======== MATERIAL FOR THIS EXERCISE
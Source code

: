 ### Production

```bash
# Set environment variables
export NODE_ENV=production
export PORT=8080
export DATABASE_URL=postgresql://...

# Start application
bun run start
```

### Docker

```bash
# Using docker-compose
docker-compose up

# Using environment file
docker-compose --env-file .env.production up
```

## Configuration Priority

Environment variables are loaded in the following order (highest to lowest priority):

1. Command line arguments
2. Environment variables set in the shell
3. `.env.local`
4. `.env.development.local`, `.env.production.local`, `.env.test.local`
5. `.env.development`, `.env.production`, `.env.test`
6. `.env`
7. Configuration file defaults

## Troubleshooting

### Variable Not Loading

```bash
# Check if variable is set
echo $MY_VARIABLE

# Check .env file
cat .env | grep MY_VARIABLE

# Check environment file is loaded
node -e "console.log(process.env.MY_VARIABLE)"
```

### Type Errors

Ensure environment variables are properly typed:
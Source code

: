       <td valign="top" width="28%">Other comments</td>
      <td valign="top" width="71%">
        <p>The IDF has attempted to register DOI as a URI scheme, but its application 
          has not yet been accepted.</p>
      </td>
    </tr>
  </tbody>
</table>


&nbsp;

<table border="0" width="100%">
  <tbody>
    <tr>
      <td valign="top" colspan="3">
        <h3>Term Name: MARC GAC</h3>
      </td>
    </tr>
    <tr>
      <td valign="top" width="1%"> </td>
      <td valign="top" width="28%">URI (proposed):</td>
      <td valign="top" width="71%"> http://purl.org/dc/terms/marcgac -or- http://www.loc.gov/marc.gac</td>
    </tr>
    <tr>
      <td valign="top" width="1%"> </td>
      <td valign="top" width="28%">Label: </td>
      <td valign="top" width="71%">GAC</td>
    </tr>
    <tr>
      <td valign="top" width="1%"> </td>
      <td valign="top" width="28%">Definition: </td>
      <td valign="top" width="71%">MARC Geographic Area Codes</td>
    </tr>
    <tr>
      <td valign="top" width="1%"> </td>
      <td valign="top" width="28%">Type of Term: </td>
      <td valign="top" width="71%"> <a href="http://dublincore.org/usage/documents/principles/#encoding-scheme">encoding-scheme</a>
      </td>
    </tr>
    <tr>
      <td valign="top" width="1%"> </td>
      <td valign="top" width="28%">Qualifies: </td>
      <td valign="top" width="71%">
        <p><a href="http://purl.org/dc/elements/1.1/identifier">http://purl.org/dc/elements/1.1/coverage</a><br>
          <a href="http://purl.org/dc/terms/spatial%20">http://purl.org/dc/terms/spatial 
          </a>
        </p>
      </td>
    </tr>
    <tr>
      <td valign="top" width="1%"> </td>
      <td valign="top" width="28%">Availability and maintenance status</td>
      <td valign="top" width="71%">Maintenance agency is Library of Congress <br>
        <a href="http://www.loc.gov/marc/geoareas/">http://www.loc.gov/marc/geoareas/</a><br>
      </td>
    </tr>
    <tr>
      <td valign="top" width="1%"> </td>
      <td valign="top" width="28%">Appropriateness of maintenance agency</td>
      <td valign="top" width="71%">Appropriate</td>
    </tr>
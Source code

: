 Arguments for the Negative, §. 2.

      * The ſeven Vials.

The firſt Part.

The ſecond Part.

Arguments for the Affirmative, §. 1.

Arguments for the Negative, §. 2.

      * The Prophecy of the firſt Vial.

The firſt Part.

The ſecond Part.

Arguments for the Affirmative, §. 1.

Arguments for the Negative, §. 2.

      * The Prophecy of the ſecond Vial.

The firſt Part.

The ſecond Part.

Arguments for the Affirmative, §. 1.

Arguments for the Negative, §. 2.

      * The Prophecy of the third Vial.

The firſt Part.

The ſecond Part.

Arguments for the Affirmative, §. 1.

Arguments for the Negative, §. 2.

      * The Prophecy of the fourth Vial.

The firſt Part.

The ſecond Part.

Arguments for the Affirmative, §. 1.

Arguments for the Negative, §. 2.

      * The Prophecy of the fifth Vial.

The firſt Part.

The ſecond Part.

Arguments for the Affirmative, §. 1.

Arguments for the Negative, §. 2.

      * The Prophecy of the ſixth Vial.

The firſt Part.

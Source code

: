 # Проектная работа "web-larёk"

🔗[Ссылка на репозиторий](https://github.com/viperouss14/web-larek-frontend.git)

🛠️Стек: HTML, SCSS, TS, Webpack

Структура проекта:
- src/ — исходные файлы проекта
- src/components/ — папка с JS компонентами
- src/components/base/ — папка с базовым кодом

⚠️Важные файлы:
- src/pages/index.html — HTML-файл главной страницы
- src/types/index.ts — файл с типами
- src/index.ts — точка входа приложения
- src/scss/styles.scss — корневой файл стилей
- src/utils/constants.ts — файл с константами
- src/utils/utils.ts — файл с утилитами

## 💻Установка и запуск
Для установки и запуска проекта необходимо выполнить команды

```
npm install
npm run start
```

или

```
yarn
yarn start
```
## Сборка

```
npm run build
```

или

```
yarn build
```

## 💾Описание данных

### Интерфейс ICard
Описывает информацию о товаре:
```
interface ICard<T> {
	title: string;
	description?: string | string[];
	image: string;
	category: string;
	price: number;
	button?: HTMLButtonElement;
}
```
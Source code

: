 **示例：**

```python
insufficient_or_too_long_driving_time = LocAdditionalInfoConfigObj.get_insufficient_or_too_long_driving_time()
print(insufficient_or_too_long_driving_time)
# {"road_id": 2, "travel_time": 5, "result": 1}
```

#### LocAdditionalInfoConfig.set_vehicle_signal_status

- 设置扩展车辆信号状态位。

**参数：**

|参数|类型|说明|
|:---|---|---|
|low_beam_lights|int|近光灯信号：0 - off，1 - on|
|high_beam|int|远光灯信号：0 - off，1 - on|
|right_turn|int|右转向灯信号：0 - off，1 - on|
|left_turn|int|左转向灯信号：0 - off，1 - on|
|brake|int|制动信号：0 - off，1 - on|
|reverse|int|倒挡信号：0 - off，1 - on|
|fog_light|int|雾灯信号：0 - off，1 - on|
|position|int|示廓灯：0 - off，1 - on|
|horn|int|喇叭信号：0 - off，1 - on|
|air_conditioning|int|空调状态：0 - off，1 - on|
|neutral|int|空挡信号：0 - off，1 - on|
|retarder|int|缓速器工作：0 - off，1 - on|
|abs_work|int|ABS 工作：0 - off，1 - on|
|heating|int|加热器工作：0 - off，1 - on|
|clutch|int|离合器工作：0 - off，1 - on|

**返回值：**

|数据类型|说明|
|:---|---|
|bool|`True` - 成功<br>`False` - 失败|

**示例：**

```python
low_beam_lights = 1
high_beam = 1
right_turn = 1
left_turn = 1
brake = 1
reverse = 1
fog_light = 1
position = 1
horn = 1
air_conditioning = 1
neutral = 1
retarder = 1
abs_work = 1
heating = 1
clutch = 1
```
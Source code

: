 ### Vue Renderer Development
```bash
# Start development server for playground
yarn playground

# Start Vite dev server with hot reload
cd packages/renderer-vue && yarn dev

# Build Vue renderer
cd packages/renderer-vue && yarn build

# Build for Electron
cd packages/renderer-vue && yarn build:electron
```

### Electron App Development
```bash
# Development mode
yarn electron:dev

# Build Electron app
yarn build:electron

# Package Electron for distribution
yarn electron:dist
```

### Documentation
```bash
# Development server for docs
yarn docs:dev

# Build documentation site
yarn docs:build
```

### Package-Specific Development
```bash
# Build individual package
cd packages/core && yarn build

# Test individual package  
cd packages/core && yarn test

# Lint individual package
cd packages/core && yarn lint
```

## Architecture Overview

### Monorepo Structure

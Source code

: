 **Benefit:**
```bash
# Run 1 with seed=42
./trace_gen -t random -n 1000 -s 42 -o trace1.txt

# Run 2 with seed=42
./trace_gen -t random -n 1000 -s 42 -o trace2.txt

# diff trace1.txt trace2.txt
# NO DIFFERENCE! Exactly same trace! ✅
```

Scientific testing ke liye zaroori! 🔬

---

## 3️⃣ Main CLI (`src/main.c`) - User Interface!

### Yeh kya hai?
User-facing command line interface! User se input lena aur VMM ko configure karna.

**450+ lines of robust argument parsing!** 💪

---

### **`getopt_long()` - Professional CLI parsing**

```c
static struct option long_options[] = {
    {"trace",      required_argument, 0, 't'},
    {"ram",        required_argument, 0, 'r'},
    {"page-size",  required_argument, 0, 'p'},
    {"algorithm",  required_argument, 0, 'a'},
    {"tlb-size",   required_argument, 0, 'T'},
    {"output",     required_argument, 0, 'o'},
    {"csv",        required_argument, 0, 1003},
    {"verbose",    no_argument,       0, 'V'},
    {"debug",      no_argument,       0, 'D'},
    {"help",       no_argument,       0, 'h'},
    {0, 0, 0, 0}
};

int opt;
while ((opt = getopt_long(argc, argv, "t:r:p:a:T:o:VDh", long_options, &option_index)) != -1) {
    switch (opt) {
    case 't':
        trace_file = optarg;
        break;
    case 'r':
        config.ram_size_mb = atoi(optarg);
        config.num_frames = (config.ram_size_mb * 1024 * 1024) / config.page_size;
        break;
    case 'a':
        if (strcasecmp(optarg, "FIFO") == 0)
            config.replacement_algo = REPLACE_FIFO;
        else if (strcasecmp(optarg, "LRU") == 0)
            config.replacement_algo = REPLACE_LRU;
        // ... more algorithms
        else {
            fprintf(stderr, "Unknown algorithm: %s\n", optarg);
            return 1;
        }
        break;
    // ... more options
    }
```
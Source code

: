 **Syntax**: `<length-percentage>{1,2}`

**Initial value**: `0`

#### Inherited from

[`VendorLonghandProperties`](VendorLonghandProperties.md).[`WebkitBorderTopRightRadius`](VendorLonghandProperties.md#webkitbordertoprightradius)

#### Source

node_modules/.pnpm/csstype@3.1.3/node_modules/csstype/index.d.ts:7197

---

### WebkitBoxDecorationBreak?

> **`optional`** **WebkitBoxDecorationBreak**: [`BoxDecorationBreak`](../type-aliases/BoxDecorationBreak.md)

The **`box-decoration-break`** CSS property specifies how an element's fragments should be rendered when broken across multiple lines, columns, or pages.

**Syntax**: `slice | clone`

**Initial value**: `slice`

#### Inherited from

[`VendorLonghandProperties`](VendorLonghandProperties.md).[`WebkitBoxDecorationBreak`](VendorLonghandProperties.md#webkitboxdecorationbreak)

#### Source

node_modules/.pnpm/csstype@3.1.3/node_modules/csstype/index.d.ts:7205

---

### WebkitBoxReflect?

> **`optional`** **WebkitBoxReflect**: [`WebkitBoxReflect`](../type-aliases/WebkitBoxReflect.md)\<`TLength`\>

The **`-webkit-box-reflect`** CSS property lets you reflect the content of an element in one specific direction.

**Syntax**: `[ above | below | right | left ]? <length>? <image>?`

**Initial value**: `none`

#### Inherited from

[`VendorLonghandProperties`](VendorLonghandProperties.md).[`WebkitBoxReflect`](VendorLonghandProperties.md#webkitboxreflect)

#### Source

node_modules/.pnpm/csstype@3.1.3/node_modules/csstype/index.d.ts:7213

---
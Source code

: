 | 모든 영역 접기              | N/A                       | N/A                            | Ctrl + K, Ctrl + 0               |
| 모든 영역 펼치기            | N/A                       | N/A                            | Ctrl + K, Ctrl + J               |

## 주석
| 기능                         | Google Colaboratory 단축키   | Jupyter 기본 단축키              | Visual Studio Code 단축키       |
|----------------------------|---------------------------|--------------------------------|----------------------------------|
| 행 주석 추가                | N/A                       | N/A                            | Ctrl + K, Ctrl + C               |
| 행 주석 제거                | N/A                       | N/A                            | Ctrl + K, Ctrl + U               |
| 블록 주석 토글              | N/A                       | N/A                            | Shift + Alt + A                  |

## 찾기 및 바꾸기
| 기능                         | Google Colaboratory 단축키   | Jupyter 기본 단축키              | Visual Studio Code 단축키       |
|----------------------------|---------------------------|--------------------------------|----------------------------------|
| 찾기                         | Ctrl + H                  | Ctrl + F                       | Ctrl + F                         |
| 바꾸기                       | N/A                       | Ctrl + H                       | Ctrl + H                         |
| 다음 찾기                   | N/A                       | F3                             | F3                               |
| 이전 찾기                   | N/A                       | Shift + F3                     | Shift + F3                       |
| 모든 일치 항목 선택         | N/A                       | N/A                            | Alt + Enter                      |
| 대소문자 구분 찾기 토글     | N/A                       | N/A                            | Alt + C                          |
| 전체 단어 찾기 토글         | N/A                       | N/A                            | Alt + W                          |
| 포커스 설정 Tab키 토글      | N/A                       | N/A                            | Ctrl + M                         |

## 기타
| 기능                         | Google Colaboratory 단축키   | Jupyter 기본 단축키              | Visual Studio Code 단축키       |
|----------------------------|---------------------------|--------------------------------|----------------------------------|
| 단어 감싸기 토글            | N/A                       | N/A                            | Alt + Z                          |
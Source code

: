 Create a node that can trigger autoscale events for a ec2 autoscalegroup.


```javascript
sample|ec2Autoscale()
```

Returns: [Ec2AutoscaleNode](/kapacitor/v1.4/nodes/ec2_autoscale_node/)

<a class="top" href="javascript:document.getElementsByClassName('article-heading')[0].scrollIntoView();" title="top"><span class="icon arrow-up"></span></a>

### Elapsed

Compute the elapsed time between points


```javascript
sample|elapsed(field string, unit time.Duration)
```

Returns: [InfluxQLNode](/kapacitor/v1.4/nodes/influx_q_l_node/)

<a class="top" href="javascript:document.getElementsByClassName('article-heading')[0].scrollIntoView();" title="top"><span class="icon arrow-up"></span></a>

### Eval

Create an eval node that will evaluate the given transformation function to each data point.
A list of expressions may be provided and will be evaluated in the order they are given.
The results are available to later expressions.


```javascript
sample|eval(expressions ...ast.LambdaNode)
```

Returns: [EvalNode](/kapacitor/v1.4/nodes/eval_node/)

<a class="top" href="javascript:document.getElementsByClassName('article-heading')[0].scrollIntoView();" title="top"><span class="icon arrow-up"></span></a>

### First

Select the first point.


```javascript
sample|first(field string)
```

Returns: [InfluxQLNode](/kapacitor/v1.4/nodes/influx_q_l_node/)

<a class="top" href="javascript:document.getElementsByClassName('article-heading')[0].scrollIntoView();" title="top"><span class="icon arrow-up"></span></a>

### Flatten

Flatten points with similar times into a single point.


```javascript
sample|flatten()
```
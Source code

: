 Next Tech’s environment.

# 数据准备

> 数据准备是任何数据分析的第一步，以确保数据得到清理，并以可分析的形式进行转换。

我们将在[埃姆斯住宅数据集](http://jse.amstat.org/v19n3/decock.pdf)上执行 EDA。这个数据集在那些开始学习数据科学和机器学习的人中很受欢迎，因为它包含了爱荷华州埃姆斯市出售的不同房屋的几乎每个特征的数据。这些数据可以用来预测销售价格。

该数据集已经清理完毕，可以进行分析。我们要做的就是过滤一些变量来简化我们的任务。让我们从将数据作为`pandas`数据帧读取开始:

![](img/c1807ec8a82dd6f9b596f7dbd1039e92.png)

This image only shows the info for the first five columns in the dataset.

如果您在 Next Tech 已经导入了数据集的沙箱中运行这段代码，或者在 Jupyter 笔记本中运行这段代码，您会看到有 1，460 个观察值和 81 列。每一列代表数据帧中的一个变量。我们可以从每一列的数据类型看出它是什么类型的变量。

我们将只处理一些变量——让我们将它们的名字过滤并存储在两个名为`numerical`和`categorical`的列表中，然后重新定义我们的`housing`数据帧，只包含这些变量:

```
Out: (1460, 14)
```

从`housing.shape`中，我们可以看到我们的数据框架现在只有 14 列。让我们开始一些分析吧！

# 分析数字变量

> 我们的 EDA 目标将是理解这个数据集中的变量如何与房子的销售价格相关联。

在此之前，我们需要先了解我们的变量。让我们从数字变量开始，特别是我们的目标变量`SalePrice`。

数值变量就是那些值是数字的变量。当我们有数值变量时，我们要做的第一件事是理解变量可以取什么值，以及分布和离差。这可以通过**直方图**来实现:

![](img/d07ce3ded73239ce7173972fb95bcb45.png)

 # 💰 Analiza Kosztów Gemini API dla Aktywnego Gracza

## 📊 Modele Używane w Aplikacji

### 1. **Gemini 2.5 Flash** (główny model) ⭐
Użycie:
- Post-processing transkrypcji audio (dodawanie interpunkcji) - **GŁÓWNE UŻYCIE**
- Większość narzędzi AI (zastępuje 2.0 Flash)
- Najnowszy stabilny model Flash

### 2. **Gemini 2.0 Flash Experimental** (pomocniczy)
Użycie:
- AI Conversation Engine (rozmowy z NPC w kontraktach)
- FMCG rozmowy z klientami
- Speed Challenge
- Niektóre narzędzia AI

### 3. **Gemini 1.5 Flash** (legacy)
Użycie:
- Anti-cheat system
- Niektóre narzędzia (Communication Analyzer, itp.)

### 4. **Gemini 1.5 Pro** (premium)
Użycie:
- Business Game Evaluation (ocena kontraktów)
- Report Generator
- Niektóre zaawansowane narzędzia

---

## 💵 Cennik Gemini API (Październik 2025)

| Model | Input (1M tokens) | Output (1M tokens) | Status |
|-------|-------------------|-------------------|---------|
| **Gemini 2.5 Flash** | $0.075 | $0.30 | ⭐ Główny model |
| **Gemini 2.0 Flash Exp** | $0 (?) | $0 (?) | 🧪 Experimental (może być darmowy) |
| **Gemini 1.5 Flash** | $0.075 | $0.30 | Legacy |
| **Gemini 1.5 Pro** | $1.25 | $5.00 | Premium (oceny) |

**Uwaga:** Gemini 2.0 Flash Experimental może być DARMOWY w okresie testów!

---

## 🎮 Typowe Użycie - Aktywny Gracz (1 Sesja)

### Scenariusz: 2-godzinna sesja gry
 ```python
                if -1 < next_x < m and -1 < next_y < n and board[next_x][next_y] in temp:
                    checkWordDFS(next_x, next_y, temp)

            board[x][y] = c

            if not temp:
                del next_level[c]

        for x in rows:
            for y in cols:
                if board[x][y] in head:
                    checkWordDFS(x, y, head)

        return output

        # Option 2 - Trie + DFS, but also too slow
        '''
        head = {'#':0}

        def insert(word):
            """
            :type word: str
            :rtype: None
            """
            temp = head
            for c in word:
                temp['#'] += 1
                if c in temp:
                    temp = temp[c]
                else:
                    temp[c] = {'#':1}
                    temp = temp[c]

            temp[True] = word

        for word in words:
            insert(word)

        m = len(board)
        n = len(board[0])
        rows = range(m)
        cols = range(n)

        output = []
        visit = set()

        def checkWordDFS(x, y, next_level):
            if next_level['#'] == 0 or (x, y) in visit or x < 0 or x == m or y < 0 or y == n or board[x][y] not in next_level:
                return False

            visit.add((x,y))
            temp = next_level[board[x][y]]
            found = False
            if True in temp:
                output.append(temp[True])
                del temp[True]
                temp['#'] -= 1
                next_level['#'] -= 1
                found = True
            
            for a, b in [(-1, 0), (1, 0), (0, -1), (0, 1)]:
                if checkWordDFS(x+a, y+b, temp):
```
================
TASK DETAILS: Repeat verbatim the opening run of entries, ending with the line that contains "## Configuration Priority".

ANSWER:
Source code

: ### Production

```bash
# Set environment variables
export NODE_ENV=production
export PORT=8080
export DATABASE_URL=postgresql://...

# Start application
bun run start
```

### Docker

```bash
# Using docker-compose
docker-compose up

# Using environment file
docker-compose --env-file .env.production up
```

## Configuration Priority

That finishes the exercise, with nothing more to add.